Specifically the omission of keywords like "then" after "if" beg the
question "if what?"

Yes, in an "if then" statement the keyword "then" is a redundancy.
Redundancy is a very good thing.

Natural language is full of redundancy.  It exists for a purpose.  If this
were not so, it would have been evolved out of the language.

Redundancy is maintained through the evolution of a language for a reason.
The reason is that it facilitates the conveyance of the intended meaning of
what is said.  A person may miss, or misinterpret one key idea in a
sentence, but through the language redundancy will often be guided to the
intended meaning.

Practical redundancy to enhance readability is a very good thing.  Syntactic
minimalism is a wish for the ignorant, and is be avoided in any rationally
defined languages.  APL is proof enough of that.

The more cryptic a language the more likely errors will be made.  The C
"religion" accepts that C is superior to assembler because the C syntax is
more readable and more convenient to use than assembler.  I agree.  However,
C dogma then goes on to reject alterations in the syntax that would provide
further benefits to readability and every other language convenience on the
grounds that they don't add any value to the language itself.  Clearly this
dogma is false.

I strongly urge you to move further away from the C syntax, and implement
block typing. If Then/End if, While/Whend, Do/Loop, SelectCase/EndCase,
Begin/End.

Note that I say SelectCase rather than Switch.  The word switch has no
contextual connection to the operation it identifies in C/C++.  In the real
world, a switch is a binary device.  It is either on or off.  In the real
world a switch does not allow the selection of multiple settings.  Dials,
and other kinds of SELECTORS do that kind of thing, and when they make
discrete choices, they are composed of <separate> "switches".
The keyword "switch" should therefore be changed to something meaningful,
something that describes what is being done.  How about using "Select"?
Seems to work for other languages.

The "switch" statement also has the unfortunate characteristic of not
allowing multiple comparisons for each case.  Also unfortunate is the need
for the "break" keyword to exit the statement.
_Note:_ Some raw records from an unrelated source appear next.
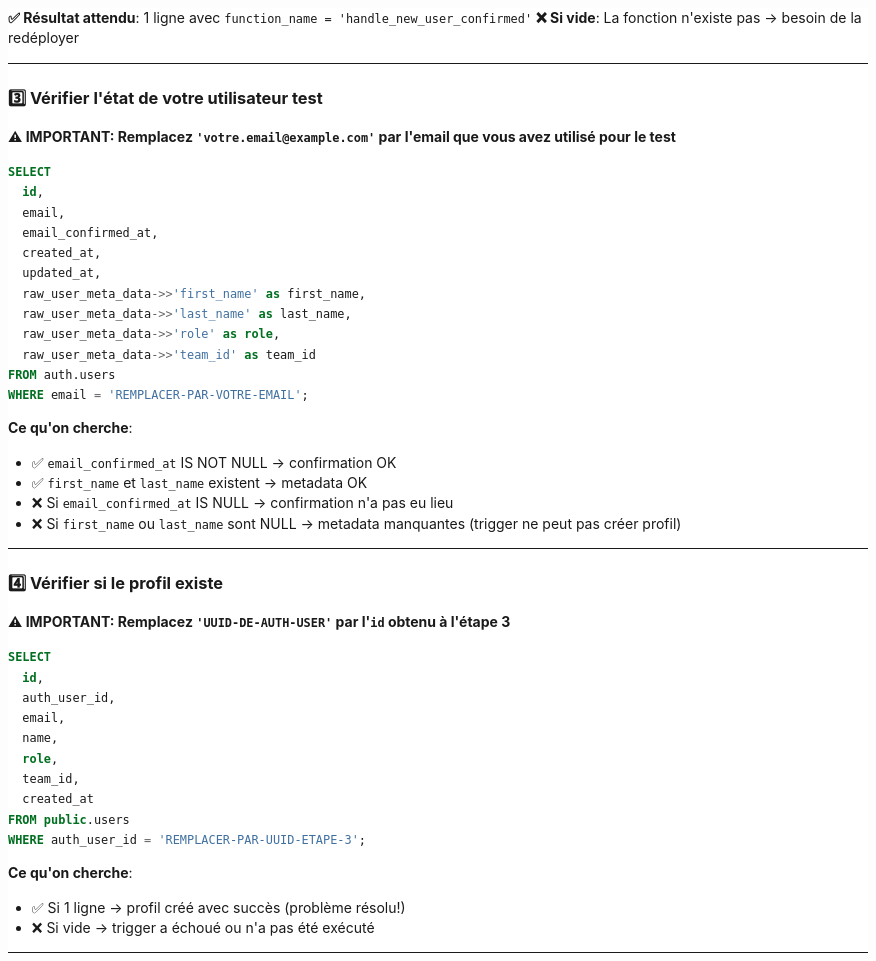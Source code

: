 **✅ Résultat attendu**: 1 ligne avec `function_name = 'handle_new_user_confirmed'`
**❌ Si vide**: La fonction n'existe pas → besoin de la redéployer

---

### 3️⃣ Vérifier l'état de votre utilisateur test

**⚠️ IMPORTANT: Remplacez `'votre.email@example.com'` par l'email que vous avez utilisé pour le test**

```sql
SELECT
  id,
  email,
  email_confirmed_at,
  created_at,
  updated_at,
  raw_user_meta_data->>'first_name' as first_name,
  raw_user_meta_data->>'last_name' as last_name,
  raw_user_meta_data->>'role' as role,
  raw_user_meta_data->>'team_id' as team_id
FROM auth.users
WHERE email = 'REMPLACER-PAR-VOTRE-EMAIL';
```

**Ce qu'on cherche**:
- ✅ `email_confirmed_at` IS NOT NULL → confirmation OK
- ✅ `first_name` et `last_name` existent → metadata OK
- ❌ Si `email_confirmed_at` IS NULL → confirmation n'a pas eu lieu
- ❌ Si `first_name` ou `last_name` sont NULL → metadata manquantes (trigger ne peut pas créer profil)

---

### 4️⃣ Vérifier si le profil existe

**⚠️ IMPORTANT: Remplacez `'UUID-DE-AUTH-USER'` par l'`id` obtenu à l'étape 3**

```sql
SELECT
  id,
  auth_user_id,
  email,
  name,
  role,
  team_id,
  created_at
FROM public.users
WHERE auth_user_id = 'REMPLACER-PAR-UUID-ETAPE-3';
```

**Ce qu'on cherche**:
- ✅ Si 1 ligne → profil créé avec succès (problème résolu!)
- ❌ Si vide → trigger a échoué ou n'a pas été exécuté

---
Switch would be syntactically cleaner if it allowed multiple entries, and
the break keyword is removed.

Select (expression)
   Case a,b,c;
   Case d,e,f;
   default;
end select;

Rather than

switch (expression) (
   case a;
   case b;
   case c;
   break;
   case d;
   case e;
   case f;
   break;
   default;
);

The scope rules for C and C++ are also inconsistent.  All variables inside a
block are visible only within the block.  All variables inside a procedure
are visible only within the procedure.  C is inconsistent in that variables
and functions that are inside a translation unit or module, (whatever you
wish to call it), have global scope by default.

This behaviour is also plainly irrational.

Modules, should present <NO> external linkages at all unless those linkages
are explicitly indicated.  With the default behaviour set to make all module
level definitions global in scope, the programmer is forced to perform extra
work in order to code properly.  The unweary end up wasting compile
resources and throwing away potential optimizations when procedures are left
to the default global scope.

Insanity!  In order to minimize error and make a language convenient,
default behaviour should be that behaviour that is most consistent with good
programming practice.

C's method of defining variables is also fundamentally flawed. Not in the
syntax used, but in the manner in which the variables are sized.  C/C++
provides no clean and rational mechanism for programmers to know if the
variables they will be using are of adequate size or type to hold the data
they wish to represent.

C dogma holds that either the programmer write to the lowest common
denominator, or
use conditional compilation to select appropriate sized variables for the
task at hand.

That's not portability.  It's Insanity!

It is an extreme burden for the programmer to constantly have to worry if
his program is going to run correctly because the language may have altered
the size or type of his variable in some environments.  How many subtle
programming errors can be introduced into a program when it's integer size
be altered from 8 to 32 bits?  Or more catastrophically the opposite?

The proper way to solve the problem is to provide the programmer with a set
of variable types that are guaranteed to be implemented in the language.  It
is the duty of the language to conform to the programmers demands.  If the
programmer wishes to use an 8 bit integer, and it is a sanctioned size, it
is the obligation of the language to synthesize one, out of the given CPU
registers even if the size is not natively supported.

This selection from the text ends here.